Take it from someone who knows. Your eyes and face will appreciate your mindfulness.
Sidenote: you’ll want to use heat-resistant oven gloves or mitt. It can be tempting to use an old towel to handle hot dishes, but they aren’t meant to handle the high heat. They may end up burned, or worse, you can end up burning your hands.
Take caution and use the right equipment.
Don’t Add Water To Hot Oil
Just finished pan-frying something delicious? Cool, let the hot oil hang out in the pan before you even think about dunking it into water.
When hot oil and water interact, you’ll get a dangerous splatter that can leave you with burns. What you can do with the oil instead is to allow it to cool, strain it, then store it. Or, discard it.
Either way, allow the oil to cool before handling post-cooking.
Don’t Place Hot Cooking Equipment on Heat-Sensitive Countertops
If you’re thinking about laying a hot pan or baking sheet on your countertop…STOP! You run the risk of ruining your countertops due to thermal shock. The results can vary from cracking to staining.

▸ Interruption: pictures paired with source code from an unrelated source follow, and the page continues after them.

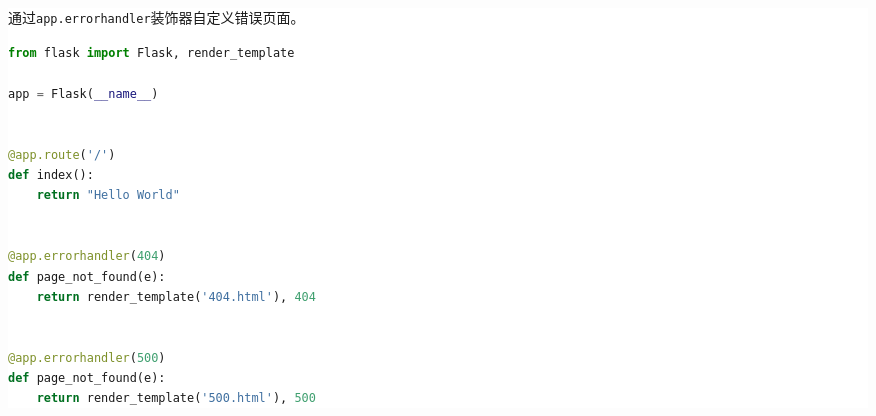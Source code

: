 通过`app.errorhandler`装饰器自定义错误页面。

```python
from flask import Flask, render_template

app = Flask(__name__)


@app.route('/')
def index():
    return "Hello World"


@app.errorhandler(404)
def page_not_found(e):
    return render_template('404.html'), 404


@app.errorhandler(500)
def page_not_found(e):
    return render_template('500.html'), 500

```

Some folks may have had luck with introducing hot stuff to their countertops, but why risk it?
Items you can use to protect your countertops from hot cooking equipment include hot pads, trivets, and potholders.
Don’t Skim Through A Recipe, Then Start To Cook
Get familiar with what you’re getting yourself into (besides the kitchen). Read all of the ingredients, directions, and notes. Prepare yourself with the ingredients you need, along with the cooking equipment you’ll be using.
Skipping an ingredient or swamping out cooking techniques may result in a different result than what the recipe promised. And you can’t fault the recipe for that – especially when the instructions are specific.
Things you want to take note when looking through a recipe:
- Cooking notes
- Cooking technique/s
- Cook time
- Prep time
- Serving size
- Cooking equipment + accessories
Don’t Overcrowd Your Baking Dish or Pan
…Especially if you’re interested in achieving a golden, crispy exterior in whatever you’re cooking.
If you overcrowd your food while it’s cooking, it will steam, sweat, and sog. For example, when I am baking french fries, I make sure to give each wedge ample space to bask under the heat. If need be, use more than one baking sheet.
If the recipe you’re handling prefers a softer exterior, like tofu scramble, well then, overcrowd away!
Don’t Be Afraid Of Salt, Sugar, and Fat
When I was first introduced to a plant-based diet, I eliminated the use of sugar, salt, and fat in my cooking. However, I learned very quickly that when used in moderation, they can bring a dish to life.
It doesn’t have to be an all or nothing sort-of-thing. Those items can be used in small amounts and those small amounts can go a long way. For example, a pinch of sugar can bring down the acidity in a tomato-based dish like chili.
Or, a tablespoon of oil to baked kale chips can add flavor and define its crunchy texture. Similarly to oil, salt brings out more of the natural flavors in the food themselves.
Don’t Guess Measurements
Measurements are important in recipes and they should be followed closely, especially when you’re new in the kitchen.
For example, if a teaspoon of salt is recommended, but you use a tablespoon instead, your dish might be unpalatable and salty as heck. Or, if you triple the amount of baking powder, your sweets may fold and collapse.
Get familiar with the different measurements and use proper measuring tools. Also, a food scale can come in handy for recipes that mention weight instead. Additionally, a food scale is usually more precise than measuring cups and spoons.
Pro-tip: You can find affordable measuring cups and spoons at stores like The Dollar Tree.
Don’t Forget To Take Notes
If you want to get better at cooking, take notes. Jot down your mistakes, changes, and anything you’ve learned. You can go back to your records and replicate what you have done before.
Record taking is crucial when taking your cooking to the next level, especially when you want to create a staple.
You can either record these notes in a journal or online with a blog. I like to do a mix of both. I have a folder of recipes and their notes, and the final results end up online.